Here is the task for the records below: repeat exactly the lines from the one with "## ⚠️ Limitations" to the one with "ionic build", both included, and nothing else.

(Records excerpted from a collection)

-.-.-

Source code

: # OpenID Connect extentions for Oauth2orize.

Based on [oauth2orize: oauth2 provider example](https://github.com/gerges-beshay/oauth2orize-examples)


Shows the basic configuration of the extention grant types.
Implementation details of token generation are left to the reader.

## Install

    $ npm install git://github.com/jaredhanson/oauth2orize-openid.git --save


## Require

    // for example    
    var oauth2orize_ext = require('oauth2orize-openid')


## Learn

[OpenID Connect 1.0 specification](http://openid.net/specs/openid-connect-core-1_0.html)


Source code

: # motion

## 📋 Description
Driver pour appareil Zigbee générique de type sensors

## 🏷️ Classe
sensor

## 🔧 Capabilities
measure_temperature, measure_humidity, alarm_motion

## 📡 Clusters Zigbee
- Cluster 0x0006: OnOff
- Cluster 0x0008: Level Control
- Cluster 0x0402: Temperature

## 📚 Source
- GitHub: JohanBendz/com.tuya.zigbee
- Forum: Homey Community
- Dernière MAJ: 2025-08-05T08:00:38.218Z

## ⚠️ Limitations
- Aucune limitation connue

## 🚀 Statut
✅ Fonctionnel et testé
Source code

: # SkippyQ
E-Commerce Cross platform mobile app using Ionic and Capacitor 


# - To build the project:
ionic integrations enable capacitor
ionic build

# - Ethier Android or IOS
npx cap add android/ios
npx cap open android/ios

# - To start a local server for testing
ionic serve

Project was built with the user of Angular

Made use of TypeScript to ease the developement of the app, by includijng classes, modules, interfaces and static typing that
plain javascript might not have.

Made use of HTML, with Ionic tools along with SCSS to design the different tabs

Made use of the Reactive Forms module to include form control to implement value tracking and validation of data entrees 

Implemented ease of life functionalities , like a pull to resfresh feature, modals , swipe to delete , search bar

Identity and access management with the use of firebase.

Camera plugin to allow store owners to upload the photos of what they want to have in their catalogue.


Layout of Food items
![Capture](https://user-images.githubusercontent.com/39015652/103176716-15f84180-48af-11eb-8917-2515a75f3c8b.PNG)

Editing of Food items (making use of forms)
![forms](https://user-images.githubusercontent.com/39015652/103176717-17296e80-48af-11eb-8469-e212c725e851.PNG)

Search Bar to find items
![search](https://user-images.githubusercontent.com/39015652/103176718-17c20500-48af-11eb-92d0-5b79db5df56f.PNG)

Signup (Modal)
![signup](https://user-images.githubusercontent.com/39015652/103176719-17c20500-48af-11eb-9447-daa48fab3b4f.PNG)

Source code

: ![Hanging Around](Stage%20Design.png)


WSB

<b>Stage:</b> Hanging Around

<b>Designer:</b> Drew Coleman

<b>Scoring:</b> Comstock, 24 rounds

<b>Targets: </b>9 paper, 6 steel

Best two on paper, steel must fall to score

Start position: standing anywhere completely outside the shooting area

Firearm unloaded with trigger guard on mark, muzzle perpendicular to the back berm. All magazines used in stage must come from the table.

-.-.-

__RESULT OF THE EXERCISE__
## ⚠️ Limitations
- Aucune limitation connue

## 🚀 Statut
✅ Fonctionnel et testé
Source code

: # SkippyQ
E-Commerce Cross platform mobile app using Ionic and Capacitor 


# - To build the project:
ionic integrations enable capacitor
ionic build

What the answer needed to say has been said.